Sangerville

Center Theatre is next stop in Points North Recovery in Maine film series

DOVER-FOXCROFT — The Center Theatre announced that it is the next stop in the Recovery in Maine screening series from Points North Institute. The free event taking place at 3 p.m. on Saturday, March 29 is in partnership with Points North and the Recovery Wellness Community Center of Sangerville. The event will feature screenings of two short films, “A Phantom Song” and “Recovery in Maine: Wabanaki Voices”, which are intended to spark a public discussion about substance use disorder, the recovery process and the collective response to the opioid epidemic.

“We were first contacted by The Forty Hour Club — a long-standing Resident Company of the famed La MaMa Experimental Theatre Club ​in New York City, who created and produced the documentary film ‘A Phantom Song,’” said Patrick Myers, the Center Theatre’s executive director. “They connected us with Points North and we were thrilled to be able to host this stop in their recovery film series. We’re also proud to partner with the Recovery Wellness Center to give them a forum to talk about the vital needs in our community, which often go unseen.”

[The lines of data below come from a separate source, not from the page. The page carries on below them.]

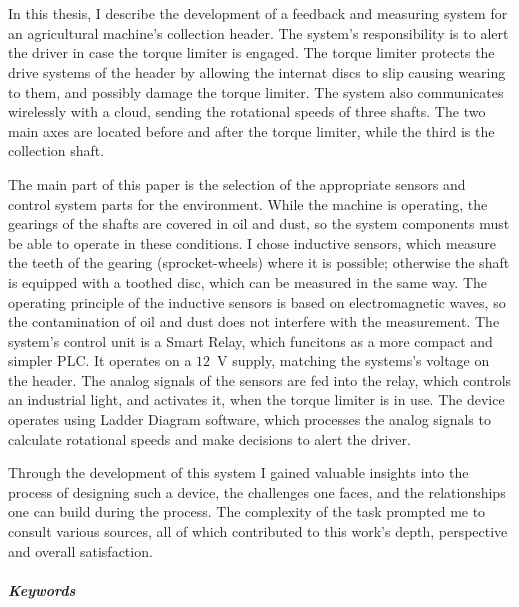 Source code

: \chapter*{\summary}

\selectforeignlanguage %

In this thesis, I describe the development of a feedback and measuring system for an agricultural machine's collection header. The system's responsibility is to alert the driver in case the torque limiter is engaged. The torque limiter protects the drive systems of the header by allowing the internat discs to slip causing wearing to them, and possibly damage the torque limiter. The system also communicates wirelessly with a cloud, sending the rotational speeds of three shafts. The two main axes are located before and after the torque limiter, while the third is the collection shaft.

The main part of this paper is the selection of the appropriate sensors and control system parts for the environment. While the machine is operating, the gearings of the shafts are covered in oil and dust, so the system components must be able to operate in these conditions. I chose inductive sensors, which measure the teeth of the gearing (sprocket-wheels) where it is possible; otherwise the shaft is equipped with a toothed disc, which can be measured in the same way. The operating principle of the inductive sensors is based on electromagnetic waves, so the contamination of oil and dust does not interfere with the measurement. The system's control unit is a Smart Relay, which funcitons as a more compact and simpler PLC. It operates on a $12$~V supply, matching the systems's voltage on the header. The analog signals of the sensors are fed into the relay, which controls an industrial light, and activates it, when the torque limiter is in use. The device operates using Ladder Diagram software, which processes the analog signals to calculate rotational speeds and make decisions to alert the driver.

Through the development of this system I gained valuable insights into the process of designing such a device, the challenges one faces, and the relationships one can build during the process. The complexity of the task prompted me to consult various sources, all of which contributed to this work's depth, perspective and overall satisfaction.

\vspace{0.5cm}
\paragraph{Keywords} \emph{\keywords}  %


\selectthesislanguage %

“A Phantom Song”, called “A spellbinding and necessary film event” by the Portland Press Herald, is unrated with a runtime of 45 minutes. In the film, a playwright and advocate breathes new life into a long-abandoned theater, creating a visual metaphor of recovery and rehabilitation for both the theater and those living in the shadows of the opiate crisis in the state capitol of Augusta, Maine. The film features performances and dramatic testimonials from members of the recovery and reentry community, several of whom had never been on stage before. 

The second film “Recovery in Maine: Wabanaki Voices” is also unrated with a runtime of 10 minutes, and centers on Wabanaki approaches to recovery, showing how community, song, language and tradition act as powerful forms of healing. It is the latest installment in the Recovery in Maine series, which is a partnership between Gov. Janet Mills’ Office of Opioid Response and Points North Institute, home of the Camden International Film Festival.

A discussion will follow the film screenings, and the entire event is free and open to the public. Those interested in attending can contact the Center Theatre at 207-564-8943, by email at info@centertheatre.org or in person at the Center Theatre Box Office, 20 East Main St., Dover-Foxcroft. 

The Center Theatre for the Performing Arts is celebrating the 20th anniversary of reopening in 2006 as a 501(c)3 non-profit organization with a mission to engage and inspire by making arts, education and entertainment accessible to our rural communities.